Dataset entries
= Beginning of Section =

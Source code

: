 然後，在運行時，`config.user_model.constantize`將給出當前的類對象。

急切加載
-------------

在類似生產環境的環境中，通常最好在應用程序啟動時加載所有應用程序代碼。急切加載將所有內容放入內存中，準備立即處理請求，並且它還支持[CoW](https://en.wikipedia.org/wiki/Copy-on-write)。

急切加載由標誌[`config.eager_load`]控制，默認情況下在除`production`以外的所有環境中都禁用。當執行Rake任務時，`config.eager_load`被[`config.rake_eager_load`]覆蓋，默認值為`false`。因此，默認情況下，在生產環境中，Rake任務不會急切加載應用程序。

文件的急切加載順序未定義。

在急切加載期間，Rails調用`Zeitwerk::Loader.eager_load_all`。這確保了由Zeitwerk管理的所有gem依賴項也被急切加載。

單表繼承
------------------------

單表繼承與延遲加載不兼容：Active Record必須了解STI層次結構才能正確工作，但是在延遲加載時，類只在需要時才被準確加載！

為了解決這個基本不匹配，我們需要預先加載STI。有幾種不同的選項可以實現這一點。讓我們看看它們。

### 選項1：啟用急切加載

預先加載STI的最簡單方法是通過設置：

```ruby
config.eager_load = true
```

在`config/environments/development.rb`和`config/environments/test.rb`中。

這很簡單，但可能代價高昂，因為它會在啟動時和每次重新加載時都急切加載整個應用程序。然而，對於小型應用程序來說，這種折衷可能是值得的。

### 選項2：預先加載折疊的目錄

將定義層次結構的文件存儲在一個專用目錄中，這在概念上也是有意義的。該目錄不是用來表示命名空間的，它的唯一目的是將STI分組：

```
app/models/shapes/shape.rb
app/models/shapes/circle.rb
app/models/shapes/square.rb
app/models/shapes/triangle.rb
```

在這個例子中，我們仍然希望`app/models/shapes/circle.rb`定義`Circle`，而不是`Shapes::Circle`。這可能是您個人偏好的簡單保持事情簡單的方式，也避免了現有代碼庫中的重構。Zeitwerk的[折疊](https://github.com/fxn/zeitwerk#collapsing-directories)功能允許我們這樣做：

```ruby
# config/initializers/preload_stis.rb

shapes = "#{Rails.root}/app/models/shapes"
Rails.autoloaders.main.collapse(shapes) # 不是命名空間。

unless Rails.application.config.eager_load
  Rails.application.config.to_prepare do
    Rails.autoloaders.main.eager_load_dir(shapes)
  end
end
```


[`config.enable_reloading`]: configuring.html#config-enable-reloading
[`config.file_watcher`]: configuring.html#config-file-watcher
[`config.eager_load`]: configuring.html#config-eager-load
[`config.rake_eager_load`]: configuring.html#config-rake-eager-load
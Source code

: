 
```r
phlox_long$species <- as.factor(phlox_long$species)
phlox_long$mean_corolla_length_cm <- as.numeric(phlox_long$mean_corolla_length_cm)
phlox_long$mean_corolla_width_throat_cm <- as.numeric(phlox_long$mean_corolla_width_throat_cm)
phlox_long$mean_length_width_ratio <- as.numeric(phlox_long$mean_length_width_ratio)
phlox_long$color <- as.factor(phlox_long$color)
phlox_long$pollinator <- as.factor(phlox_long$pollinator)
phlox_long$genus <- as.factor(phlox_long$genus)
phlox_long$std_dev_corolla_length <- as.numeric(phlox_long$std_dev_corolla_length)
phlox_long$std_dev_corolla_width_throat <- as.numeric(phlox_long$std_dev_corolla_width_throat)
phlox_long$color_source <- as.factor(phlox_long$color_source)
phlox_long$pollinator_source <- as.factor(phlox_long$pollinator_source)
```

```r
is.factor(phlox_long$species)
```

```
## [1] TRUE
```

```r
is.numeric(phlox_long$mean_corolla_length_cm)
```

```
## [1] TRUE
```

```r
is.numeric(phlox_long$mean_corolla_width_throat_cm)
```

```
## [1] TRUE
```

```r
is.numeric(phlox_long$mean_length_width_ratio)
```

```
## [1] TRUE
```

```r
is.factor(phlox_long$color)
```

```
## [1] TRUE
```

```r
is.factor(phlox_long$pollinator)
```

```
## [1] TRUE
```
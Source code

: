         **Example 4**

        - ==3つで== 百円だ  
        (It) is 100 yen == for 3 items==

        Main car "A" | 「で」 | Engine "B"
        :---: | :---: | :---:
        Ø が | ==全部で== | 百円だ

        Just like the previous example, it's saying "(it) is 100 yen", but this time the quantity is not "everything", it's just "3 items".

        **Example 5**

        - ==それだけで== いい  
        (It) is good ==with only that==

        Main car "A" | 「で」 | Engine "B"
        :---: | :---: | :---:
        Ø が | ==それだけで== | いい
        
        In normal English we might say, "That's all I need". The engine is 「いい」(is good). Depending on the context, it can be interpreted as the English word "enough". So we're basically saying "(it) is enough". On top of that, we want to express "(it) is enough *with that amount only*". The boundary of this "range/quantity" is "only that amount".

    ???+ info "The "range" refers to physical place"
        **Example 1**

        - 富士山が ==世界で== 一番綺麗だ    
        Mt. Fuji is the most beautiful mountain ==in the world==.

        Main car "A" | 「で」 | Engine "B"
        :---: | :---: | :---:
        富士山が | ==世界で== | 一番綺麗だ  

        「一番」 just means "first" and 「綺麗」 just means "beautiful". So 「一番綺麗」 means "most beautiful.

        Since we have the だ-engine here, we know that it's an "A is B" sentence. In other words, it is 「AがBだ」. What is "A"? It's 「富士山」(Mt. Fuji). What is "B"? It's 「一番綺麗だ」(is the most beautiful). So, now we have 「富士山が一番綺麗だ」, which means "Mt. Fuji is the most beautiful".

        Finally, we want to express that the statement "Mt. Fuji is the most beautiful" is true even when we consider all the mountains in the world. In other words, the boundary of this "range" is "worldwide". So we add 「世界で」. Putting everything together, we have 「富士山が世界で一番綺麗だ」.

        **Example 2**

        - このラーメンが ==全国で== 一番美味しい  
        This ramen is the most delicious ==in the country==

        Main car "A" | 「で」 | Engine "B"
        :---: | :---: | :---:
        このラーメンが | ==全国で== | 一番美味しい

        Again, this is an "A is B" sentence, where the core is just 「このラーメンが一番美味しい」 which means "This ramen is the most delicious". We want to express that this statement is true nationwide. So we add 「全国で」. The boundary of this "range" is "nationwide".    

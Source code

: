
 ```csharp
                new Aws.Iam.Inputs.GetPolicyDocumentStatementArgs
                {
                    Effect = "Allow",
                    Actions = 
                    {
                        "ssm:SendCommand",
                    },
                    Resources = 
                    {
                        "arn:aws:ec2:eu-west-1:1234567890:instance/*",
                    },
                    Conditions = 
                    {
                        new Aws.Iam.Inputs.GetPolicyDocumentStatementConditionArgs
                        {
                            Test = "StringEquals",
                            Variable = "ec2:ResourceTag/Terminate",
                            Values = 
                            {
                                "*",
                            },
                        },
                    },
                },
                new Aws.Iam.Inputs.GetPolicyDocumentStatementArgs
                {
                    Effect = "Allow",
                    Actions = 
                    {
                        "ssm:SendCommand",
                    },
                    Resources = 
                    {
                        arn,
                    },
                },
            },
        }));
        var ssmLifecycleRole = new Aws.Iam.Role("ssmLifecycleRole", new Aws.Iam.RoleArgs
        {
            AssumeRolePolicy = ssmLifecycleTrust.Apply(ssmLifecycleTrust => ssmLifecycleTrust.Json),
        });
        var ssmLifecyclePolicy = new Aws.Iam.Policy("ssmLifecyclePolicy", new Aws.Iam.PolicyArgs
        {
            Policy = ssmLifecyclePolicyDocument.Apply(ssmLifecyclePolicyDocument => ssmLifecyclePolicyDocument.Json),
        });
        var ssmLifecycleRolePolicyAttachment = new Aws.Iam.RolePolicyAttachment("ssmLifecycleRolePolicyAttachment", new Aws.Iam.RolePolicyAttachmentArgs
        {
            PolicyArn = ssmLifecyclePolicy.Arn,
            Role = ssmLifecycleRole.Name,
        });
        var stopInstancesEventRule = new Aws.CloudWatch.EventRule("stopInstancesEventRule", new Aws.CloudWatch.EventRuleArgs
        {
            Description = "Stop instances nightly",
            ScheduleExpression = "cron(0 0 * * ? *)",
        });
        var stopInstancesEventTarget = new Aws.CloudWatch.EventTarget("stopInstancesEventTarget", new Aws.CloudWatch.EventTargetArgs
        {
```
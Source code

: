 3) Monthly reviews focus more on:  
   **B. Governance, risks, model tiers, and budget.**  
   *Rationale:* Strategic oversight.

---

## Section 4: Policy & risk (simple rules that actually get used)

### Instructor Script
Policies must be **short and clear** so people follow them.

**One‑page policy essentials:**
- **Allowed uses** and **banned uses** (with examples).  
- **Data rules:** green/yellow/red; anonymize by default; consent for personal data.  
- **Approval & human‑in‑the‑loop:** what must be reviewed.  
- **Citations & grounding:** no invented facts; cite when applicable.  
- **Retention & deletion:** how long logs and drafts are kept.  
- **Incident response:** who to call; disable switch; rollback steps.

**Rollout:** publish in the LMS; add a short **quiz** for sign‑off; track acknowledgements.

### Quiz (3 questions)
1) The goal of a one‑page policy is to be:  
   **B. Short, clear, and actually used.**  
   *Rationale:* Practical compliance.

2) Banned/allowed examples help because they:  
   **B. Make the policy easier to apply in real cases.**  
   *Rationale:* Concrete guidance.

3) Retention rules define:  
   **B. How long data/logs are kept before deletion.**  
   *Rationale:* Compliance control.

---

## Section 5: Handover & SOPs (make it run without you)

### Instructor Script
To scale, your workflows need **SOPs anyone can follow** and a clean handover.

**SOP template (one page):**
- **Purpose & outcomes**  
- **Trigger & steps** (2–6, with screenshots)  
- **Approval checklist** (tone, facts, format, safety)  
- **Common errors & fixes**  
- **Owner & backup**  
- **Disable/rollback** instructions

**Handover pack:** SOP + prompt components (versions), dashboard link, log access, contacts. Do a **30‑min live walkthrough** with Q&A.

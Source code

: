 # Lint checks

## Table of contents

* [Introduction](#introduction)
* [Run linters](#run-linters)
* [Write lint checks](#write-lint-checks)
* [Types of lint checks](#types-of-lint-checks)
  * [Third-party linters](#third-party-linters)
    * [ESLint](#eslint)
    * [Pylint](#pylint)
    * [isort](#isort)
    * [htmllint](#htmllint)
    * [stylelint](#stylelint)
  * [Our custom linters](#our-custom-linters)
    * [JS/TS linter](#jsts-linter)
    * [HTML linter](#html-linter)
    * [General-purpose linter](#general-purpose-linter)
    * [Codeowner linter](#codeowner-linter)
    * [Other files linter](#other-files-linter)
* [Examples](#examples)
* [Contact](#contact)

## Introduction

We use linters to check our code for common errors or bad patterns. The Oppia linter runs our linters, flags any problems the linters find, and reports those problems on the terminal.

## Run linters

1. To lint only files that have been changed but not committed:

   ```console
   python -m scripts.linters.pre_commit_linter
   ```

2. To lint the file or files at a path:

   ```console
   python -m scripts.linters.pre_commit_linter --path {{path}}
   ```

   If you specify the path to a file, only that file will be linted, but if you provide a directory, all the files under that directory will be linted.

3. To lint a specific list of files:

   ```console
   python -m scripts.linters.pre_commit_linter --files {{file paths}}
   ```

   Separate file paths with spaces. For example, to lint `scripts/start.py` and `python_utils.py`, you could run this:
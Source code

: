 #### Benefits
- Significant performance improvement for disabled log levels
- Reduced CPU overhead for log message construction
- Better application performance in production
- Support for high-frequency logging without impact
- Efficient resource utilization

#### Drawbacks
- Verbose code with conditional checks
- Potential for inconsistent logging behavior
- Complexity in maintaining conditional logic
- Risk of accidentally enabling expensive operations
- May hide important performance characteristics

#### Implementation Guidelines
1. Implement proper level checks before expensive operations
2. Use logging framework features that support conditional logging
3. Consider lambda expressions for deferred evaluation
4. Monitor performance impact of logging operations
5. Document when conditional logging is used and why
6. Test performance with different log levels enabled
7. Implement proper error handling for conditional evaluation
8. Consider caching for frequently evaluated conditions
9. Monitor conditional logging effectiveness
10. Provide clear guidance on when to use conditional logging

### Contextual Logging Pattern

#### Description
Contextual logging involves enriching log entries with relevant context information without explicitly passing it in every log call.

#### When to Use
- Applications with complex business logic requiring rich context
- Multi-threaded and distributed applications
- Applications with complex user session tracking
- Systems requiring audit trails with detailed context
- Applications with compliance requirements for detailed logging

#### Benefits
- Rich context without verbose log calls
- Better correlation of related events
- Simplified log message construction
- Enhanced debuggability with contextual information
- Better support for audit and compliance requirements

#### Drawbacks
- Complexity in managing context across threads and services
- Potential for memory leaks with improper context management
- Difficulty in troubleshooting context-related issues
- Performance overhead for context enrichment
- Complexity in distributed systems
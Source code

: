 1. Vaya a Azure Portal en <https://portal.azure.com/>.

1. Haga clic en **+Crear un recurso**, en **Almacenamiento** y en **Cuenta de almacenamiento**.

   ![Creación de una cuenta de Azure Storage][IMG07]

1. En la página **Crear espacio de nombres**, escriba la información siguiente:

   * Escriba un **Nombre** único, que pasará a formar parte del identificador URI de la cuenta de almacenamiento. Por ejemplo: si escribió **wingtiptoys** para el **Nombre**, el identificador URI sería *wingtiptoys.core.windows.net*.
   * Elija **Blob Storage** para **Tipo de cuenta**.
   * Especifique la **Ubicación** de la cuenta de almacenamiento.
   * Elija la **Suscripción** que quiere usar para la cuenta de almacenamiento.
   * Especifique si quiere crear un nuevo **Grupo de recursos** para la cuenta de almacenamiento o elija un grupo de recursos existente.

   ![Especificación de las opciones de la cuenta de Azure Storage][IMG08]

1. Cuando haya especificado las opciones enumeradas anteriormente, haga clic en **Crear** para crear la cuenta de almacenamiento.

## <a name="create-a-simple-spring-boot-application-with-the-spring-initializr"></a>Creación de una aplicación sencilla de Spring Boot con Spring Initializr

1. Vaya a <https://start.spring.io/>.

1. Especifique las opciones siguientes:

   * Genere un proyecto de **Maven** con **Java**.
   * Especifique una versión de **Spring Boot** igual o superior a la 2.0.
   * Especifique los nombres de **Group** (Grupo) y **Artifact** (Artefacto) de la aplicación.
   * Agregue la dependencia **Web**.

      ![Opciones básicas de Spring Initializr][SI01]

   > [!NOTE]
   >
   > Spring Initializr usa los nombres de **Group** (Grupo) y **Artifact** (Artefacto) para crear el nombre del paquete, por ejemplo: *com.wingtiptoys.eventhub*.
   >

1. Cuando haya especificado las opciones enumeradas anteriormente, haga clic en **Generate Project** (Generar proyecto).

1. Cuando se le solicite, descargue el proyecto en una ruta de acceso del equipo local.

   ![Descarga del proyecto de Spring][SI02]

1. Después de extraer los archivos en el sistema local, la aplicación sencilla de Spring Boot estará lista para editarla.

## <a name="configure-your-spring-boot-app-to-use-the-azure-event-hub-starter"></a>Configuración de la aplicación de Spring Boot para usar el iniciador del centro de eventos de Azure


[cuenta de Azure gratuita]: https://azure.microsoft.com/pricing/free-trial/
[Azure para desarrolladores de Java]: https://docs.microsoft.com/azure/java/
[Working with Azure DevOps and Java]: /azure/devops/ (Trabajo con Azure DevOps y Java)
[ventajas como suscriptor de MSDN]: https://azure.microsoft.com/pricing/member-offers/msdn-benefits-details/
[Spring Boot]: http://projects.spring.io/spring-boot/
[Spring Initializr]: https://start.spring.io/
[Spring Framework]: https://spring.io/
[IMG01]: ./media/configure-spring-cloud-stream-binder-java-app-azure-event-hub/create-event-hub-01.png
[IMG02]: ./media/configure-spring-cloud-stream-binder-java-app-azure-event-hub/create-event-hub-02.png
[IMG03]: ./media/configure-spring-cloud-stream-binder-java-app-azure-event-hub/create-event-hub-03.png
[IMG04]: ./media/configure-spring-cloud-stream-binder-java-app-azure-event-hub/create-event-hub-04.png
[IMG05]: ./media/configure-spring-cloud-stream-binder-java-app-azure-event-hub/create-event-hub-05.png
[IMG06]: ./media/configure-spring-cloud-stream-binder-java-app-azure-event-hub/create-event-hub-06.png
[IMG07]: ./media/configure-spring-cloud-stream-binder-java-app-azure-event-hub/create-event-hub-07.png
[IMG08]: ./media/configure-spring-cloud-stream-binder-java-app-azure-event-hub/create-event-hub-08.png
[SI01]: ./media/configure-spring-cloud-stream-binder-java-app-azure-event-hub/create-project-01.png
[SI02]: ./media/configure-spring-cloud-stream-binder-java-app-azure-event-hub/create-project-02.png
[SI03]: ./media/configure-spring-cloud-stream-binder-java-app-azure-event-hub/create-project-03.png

= End of Section =

■ Work to be completed: All that belongs in your answer is the stretch of entries above from the line with "Separate file paths" through the line with "- Reduced CPU", printed exactly.

■ Response to this task:
   Separate file paths with spaces. For example, to lint `scripts/start.py` and `python_utils.py`, you could run this:
Source code

: #### Benefits
- Significant performance improvement for disabled log levels
- Reduced CPU overhead for log message construction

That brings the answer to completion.